I never finished it. It had poor characters, as well. Especially the main character. On top of that the dual wielding being a character's great ability was really a throw off. I would think a great fantasy game world like that would've allowed people to dual wield pretty easily.
Even a main character change could've been a choice to help the show around. I'd rather have watched the show from the perspective of the side character who was around in the first episode, instead of the main lead.
And the sadistic characters weren't shocking or interesting at all, which really throws off sadistic characters. They were just kinda there to be the evil group that kills people. But without background or depth, they didn't really seem important, either.
Even having a character who goes through a huge psychological struggle, joins this group, then faces himself and decides to either change people in the group or run from them to get out of the game, or something could've made a better story.
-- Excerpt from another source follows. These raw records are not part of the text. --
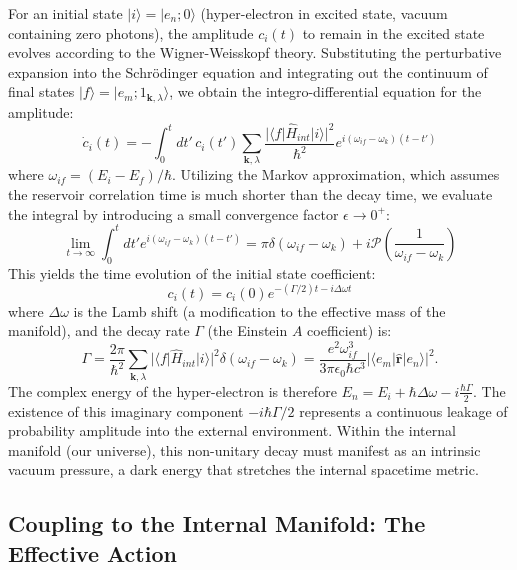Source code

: For an initial state $|i\rangle = |e_n; 0\rangle$ (hyper-electron in excited state, vacuum containing zero photons), the amplitude $c_i(t)$ to remain in the excited state evolves according to the Wigner-Weisskopf theory. Substituting the perturbative expansion into the Schrödinger equation and integrating out the continuum of final states $|f\rangle = |e_m; 1_{\mathbf{k},\lambda}\rangle$, we obtain the integro-differential equation for the amplitude:
\begin{equation}
    \dot{c}_i(t) = - \int_0^t dt' \, c_i(t') \sum_{\mathbf{k},\lambda} \frac{|\langle f | \hat{H}_{int} | i \rangle|^2}{\hbar^2} e^{i(\omega_{if} - \omega_k)(t - t')}
\end{equation}
where $\omega_{if} = (E_i - E_f)/\hbar$. Utilizing the Markov approximation, which assumes the reservoir correlation time is much shorter than the decay time, we evaluate the integral by introducing a small convergence factor $\epsilon \to 0^+$:
\begin{equation}
    \lim_{t \to \infty} \int_0^t dt' e^{i(\omega_{if} - \omega_k)(t - t')} = \pi \delta(\omega_{if} - \omega_k) + i \mathcal{P} \left( \frac{1}{\omega_{if} - \omega_k} \right)
\end{equation}
This yields the time evolution of the initial state coefficient:
\begin{equation}
    c_i(t) = c_i(0) e^{-(\Gamma/2) t - i \Delta \omega t}
\end{equation}
where $\Delta \omega$ is the Lamb shift (a modification to the effective mass of the manifold), and the decay rate $\Gamma$ (the Einstein $A$ coefficient) is:
\begin{equation}
    \Gamma = \frac{2\pi}{\hbar^2} \sum_{\mathbf{k},\lambda} |\langle f | \hat{H}_{int} | i \rangle|^2 \delta(\omega_{if} - \omega_k) = \frac{e^2 \omega_{if}^3}{3 \pi \epsilon_0 \hbar c^3} |\langle e_m | \hat{\mathbf{r}} | e_n \rangle|^2.
\end{equation}
The complex energy of the hyper-electron is therefore $E_n = E_i + \hbar \Delta \omega - i \frac{\hbar \Gamma}{2}$. The existence of this imaginary component $-i\hbar\Gamma/2$ represents a continuous leakage of probability amplitude into the external environment. Within the internal manifold (our universe), this non-unitary decay must manifest as an intrinsic vacuum pressure, a dark energy that stretches the internal spacetime metric.

\subsection{Coupling to the Internal Manifold: The Effective Action}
But it boils down to the topic we're in. Great concept, especially for it's time. Extremely poor story telling elements, all the way past the writing, and right down to the characters. The base concept was the only good thing about SAO. But if a story doesn't work, it doesn't work. The author should be bale and willing to identify and change many things, if the need arises to make the story work naturally and still be captivating. This wasn't SAO at all for me. The writer missed the mark of a good story.
But, hey, it is wildly successful. So maybe I'm doing something wrong myself, or I just don't know these things. If you're trying to hit that specific niche of the community, maybe you can disregard all advice here and do the exact opposite, complete with unreasonable murder, and ecchi to pull those pesky plotholes together.